For some in the stock market, tomorrow is the d-day, as Infosys is expected to announce its full year results. This is expected to set the tone for the year ahead when it comes to technology stocks. And for some, this would be yet another confirmation day! Amidst speculation about what Infosys will provide as guidance for both topline and net profit for the fiscal year 2005, we take a step back and access in brief the long-term prospects of the industry in general and Infosys is particular.

To start of with, the long-term prospects of the Indian software industry remains promising for two fundamental reasons. One, we have skilled English speaking manpower in abundance and as year passes by, the pool is only increasing. And secondly, the cost of manpower is lower compared to global standards, even after the kind of raises that we have seen in the software sector. Therefore, the pillars of the Indian software sector are on a strong footing. The most important question however, is who will benefit the most from this trend?

This is a very tricky question and to get an answer, history is a good starting point. Among all the software companies (listed), Infosys, Wipro and Satyam are considered the top-rung companies. There are also companies like Hughes Software, Geometric and i-flex that specialize in niche areas. Among these, Infosys has proved time and again that it has the management depth and scalability in its operations. These two are also very vital factors for long-term investors because technology is a vibrant sector and a visionary management at the top is of significance. Considering the rapid pace of employee additions and a geographically spread presence, scalability is another critical factor. Infosys scores high compared to its competitors.

So, having looked the fundamentals in brief, what should one look for in Infosys' results?

  1. Till now, the growth in revenues for Infosys has largely come from increasing the head count (estimated at 23,000). If one maps the number of employees and revenue growth over the last five years, there is a strong co-relation. So, investors have to watch out what Infosys has to say on this front.

  2. At the same time, revenue per employee for Infosys has also increased in the last ten years from Rs 0.5 m to Rs 2 m. We believe this is where the crux lies.
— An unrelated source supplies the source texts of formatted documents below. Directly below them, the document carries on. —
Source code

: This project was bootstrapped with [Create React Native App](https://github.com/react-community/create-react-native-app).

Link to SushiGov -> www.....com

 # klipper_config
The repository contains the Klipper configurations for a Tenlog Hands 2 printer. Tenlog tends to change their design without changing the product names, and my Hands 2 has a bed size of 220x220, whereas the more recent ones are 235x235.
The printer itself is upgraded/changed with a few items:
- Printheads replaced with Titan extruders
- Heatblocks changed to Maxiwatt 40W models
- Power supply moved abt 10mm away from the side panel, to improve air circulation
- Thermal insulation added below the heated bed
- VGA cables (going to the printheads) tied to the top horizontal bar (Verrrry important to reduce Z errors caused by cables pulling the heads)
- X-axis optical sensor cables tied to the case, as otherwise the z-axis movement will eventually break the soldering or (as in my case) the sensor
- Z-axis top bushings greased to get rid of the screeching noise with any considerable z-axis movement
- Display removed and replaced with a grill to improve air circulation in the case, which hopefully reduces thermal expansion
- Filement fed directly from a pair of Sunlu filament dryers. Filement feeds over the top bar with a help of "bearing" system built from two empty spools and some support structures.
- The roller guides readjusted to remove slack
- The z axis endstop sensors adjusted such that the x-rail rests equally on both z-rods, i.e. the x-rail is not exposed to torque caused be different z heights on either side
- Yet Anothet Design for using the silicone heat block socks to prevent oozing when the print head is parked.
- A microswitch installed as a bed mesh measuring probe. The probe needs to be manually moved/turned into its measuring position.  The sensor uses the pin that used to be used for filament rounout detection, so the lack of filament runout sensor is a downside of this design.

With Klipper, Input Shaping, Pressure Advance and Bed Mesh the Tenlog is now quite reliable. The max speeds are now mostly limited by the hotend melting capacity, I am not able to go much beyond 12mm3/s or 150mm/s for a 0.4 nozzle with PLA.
If the recent announcement of setting up of a separate consulting company is any indication, we are looking at revenue per employee growing at a faster rate than employee addition in the future. This means that the company is gradually moving up into high value-add services. So, retail investors have to keep a close eye on what the company has to say about this factor.
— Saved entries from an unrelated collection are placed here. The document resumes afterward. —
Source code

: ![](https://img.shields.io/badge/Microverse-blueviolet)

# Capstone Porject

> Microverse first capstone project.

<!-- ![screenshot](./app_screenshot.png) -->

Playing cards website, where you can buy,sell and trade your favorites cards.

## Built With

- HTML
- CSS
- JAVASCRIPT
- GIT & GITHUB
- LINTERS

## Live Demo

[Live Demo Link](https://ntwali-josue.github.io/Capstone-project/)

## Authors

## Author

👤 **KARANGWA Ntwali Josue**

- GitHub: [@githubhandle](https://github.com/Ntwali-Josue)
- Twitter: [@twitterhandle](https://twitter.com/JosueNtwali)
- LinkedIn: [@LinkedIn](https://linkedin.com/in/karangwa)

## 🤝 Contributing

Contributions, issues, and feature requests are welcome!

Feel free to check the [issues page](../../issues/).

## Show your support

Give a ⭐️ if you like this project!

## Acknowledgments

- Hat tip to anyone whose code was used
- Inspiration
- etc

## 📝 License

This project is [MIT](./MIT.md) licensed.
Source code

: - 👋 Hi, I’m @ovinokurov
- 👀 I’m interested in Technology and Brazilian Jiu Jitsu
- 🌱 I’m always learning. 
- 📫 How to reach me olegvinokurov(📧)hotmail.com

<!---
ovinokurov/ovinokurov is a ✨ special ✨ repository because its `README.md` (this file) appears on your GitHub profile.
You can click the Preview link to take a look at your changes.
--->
While billing rates, onsite-offshore mix and so on may be of importance, we suggest investors to focus on these two factors i.e. pace of employee addition and possibility of high revenue per employee. Whether Infosys gives 20% or 30% topline growth guidance for FY05 is not as important, in our view. Yes, there may be disappointments in the short-term. But if you are a long-term investor, ascertain the growth prospects of the sector and the company from a fundamental perspective and then take your investment decision. Ultimately, there is a price to be paid for the quality of the management.